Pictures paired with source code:
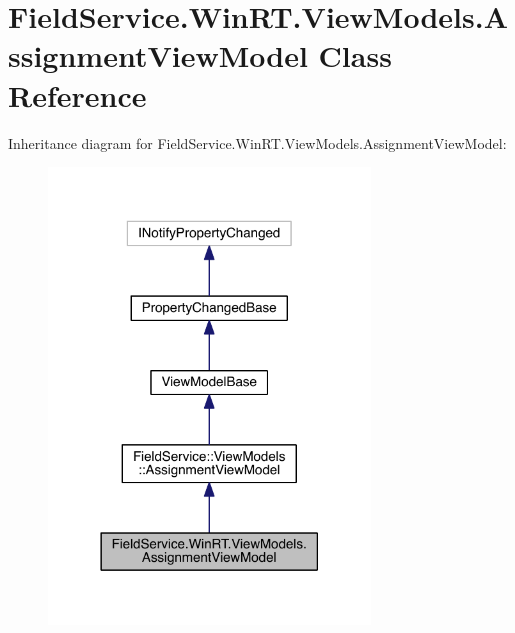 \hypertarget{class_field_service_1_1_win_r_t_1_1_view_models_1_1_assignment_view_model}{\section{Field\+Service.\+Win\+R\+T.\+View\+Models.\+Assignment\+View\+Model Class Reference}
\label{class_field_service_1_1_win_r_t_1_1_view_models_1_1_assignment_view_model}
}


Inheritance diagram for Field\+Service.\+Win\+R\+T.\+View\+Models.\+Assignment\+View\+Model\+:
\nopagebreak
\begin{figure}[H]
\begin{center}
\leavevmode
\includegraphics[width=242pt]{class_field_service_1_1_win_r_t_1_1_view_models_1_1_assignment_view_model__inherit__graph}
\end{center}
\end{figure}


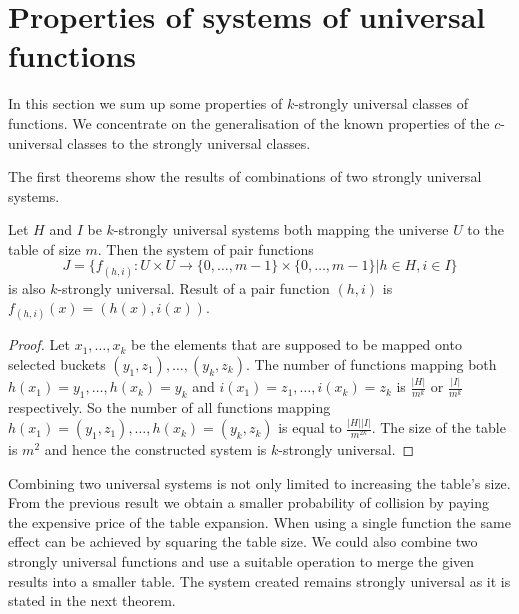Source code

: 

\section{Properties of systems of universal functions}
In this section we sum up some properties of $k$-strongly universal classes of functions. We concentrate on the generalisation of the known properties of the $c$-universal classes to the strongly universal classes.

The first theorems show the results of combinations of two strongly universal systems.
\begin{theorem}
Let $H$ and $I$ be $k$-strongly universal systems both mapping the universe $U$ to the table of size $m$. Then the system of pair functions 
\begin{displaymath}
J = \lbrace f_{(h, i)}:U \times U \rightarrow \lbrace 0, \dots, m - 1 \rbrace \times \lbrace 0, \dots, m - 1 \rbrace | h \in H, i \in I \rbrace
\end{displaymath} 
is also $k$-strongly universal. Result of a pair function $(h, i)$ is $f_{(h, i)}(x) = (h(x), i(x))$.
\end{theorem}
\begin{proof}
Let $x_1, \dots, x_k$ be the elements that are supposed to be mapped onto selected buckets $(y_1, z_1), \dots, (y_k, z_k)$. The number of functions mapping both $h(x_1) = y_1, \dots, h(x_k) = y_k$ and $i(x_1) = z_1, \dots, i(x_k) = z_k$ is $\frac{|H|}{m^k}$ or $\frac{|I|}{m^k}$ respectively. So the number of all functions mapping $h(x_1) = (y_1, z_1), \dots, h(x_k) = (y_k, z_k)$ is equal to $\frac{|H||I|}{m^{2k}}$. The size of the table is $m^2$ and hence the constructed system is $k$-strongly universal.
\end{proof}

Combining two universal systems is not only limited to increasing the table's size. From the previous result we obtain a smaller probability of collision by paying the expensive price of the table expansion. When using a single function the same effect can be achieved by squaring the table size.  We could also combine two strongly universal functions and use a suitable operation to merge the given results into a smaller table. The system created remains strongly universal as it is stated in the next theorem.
...
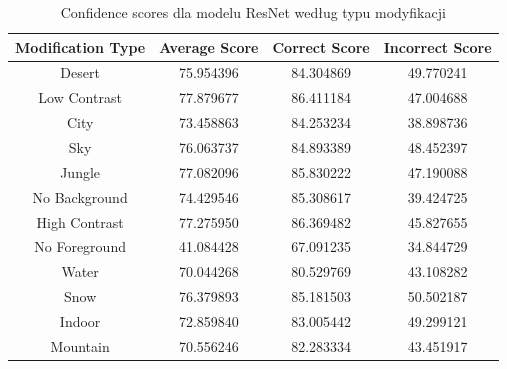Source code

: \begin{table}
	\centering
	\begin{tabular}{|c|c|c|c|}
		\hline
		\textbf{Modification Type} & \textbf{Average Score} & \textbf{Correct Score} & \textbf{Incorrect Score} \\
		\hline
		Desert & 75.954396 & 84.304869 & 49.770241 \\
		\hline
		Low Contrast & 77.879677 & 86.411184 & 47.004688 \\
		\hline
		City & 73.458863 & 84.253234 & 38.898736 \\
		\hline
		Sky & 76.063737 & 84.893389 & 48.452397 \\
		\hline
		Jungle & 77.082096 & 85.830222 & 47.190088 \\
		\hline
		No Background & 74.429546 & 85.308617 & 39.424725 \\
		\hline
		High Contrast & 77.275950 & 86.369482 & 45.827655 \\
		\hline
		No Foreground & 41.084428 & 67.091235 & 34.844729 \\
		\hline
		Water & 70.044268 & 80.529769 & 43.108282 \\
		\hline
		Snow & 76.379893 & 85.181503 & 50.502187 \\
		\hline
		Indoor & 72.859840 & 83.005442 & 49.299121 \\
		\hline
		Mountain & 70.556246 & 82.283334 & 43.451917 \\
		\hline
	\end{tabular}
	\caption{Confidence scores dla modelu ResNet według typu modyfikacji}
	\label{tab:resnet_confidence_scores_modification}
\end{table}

**WHAT TO WORK ON**
If a line in the data holds the string "results", copy that line.

**WRITTEN ANSWER**
The first theorems show the results of combinations of two strongly universal systems.
Combining two universal systems is not only limited to increasing the table's size. From the previous result we obtain a smaller probability of collision by paying the expensive price of the table expansion. When using a single function the same effect can be achieved by squaring the table size.  We could also combine two strongly universal functions and use a suitable operation to merge the given results into a smaller table. The system created remains strongly universal as it is stated in the next theorem.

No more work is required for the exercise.